__EXERCISE GOAL__
Copy each line of the entries that contains the word "Clean".

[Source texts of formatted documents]
BEGIN

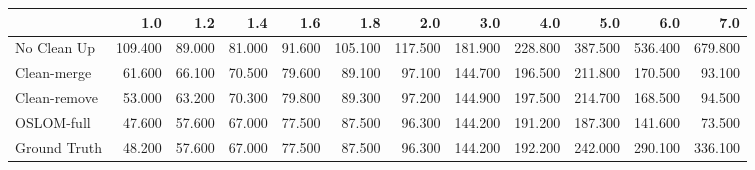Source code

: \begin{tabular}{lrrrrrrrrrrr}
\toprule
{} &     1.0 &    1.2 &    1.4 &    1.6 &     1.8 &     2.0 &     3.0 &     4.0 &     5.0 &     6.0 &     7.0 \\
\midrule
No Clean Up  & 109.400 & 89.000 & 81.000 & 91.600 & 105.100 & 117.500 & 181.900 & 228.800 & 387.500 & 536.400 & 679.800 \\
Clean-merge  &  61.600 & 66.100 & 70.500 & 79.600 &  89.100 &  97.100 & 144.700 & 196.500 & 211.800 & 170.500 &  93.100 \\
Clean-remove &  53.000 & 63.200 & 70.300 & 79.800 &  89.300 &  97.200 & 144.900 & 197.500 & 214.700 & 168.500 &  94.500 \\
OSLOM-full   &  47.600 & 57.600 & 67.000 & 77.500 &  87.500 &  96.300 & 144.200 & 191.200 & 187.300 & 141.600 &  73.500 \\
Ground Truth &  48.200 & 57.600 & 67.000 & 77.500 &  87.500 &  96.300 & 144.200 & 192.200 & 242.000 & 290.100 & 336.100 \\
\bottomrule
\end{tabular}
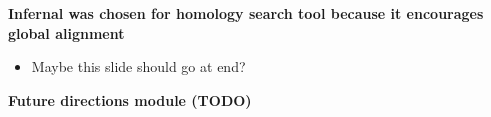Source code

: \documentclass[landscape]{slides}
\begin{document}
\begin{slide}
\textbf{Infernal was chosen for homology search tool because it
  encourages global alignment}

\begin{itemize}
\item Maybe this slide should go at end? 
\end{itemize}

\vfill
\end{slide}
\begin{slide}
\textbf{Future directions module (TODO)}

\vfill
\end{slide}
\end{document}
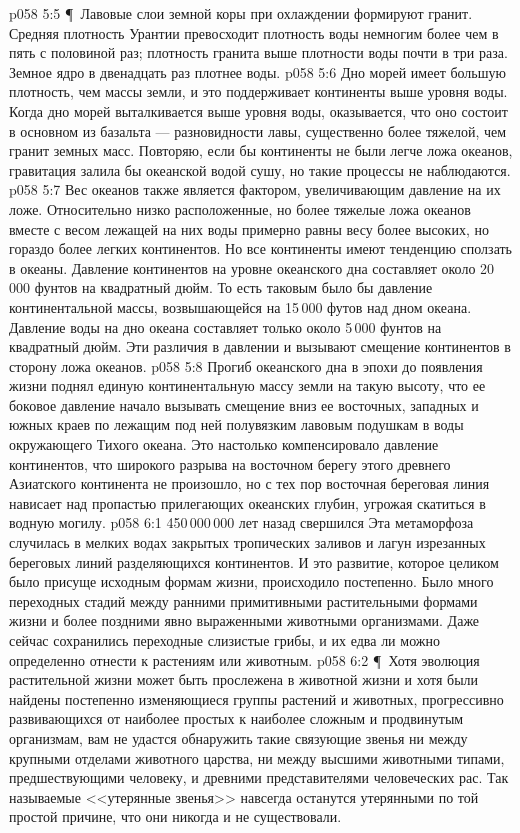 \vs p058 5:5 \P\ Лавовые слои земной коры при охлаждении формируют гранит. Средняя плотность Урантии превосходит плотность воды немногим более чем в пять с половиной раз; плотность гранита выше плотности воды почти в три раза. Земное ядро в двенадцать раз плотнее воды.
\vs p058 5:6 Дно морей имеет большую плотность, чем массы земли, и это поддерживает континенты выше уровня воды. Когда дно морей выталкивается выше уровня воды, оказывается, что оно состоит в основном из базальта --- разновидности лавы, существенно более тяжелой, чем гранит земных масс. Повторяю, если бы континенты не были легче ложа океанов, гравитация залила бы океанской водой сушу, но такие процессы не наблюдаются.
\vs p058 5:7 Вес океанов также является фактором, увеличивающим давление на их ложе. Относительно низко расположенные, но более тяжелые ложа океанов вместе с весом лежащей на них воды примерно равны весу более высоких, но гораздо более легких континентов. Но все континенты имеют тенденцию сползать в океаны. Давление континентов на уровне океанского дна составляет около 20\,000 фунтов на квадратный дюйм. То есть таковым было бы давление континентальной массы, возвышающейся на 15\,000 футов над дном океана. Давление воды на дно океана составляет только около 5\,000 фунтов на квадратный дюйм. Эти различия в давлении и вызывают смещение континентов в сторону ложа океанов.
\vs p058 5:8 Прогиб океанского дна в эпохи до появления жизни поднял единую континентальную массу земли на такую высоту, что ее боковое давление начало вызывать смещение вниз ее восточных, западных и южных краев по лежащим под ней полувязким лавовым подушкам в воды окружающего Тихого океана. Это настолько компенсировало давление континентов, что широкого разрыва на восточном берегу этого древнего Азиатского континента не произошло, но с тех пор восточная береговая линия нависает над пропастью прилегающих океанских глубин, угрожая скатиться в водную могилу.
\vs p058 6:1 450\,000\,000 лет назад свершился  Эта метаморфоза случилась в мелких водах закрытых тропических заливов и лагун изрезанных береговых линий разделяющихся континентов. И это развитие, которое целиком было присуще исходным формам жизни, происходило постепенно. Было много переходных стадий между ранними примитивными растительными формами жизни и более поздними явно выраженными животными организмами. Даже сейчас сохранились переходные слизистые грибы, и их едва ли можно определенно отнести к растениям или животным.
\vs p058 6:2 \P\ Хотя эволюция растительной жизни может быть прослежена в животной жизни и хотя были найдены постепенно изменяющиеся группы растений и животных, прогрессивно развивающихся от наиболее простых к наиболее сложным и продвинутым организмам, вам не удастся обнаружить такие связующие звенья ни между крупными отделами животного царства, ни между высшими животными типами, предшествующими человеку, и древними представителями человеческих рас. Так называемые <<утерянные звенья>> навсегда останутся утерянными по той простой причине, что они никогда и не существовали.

END

__SOLUTION FOR THIS TASK__
No Clean Up  & 109.400 & 89.000 & 81.000 & 91.600 & 105.100 & 117.500 & 181.900 & 228.800 & 387.500 & 536.400 & 679.800 \\
Clean-merge  &  61.600 & 66.100 & 70.500 & 79.600 &  89.100 &  97.100 & 144.700 & 196.500 & 211.800 & 170.500 &  93.100 \\
Clean-remove &  53.000 & 63.200 & 70.300 & 79.800 &  89.300 &  97.200 & 144.900 & 197.500 & 214.700 & 168.500 &  94.500 \\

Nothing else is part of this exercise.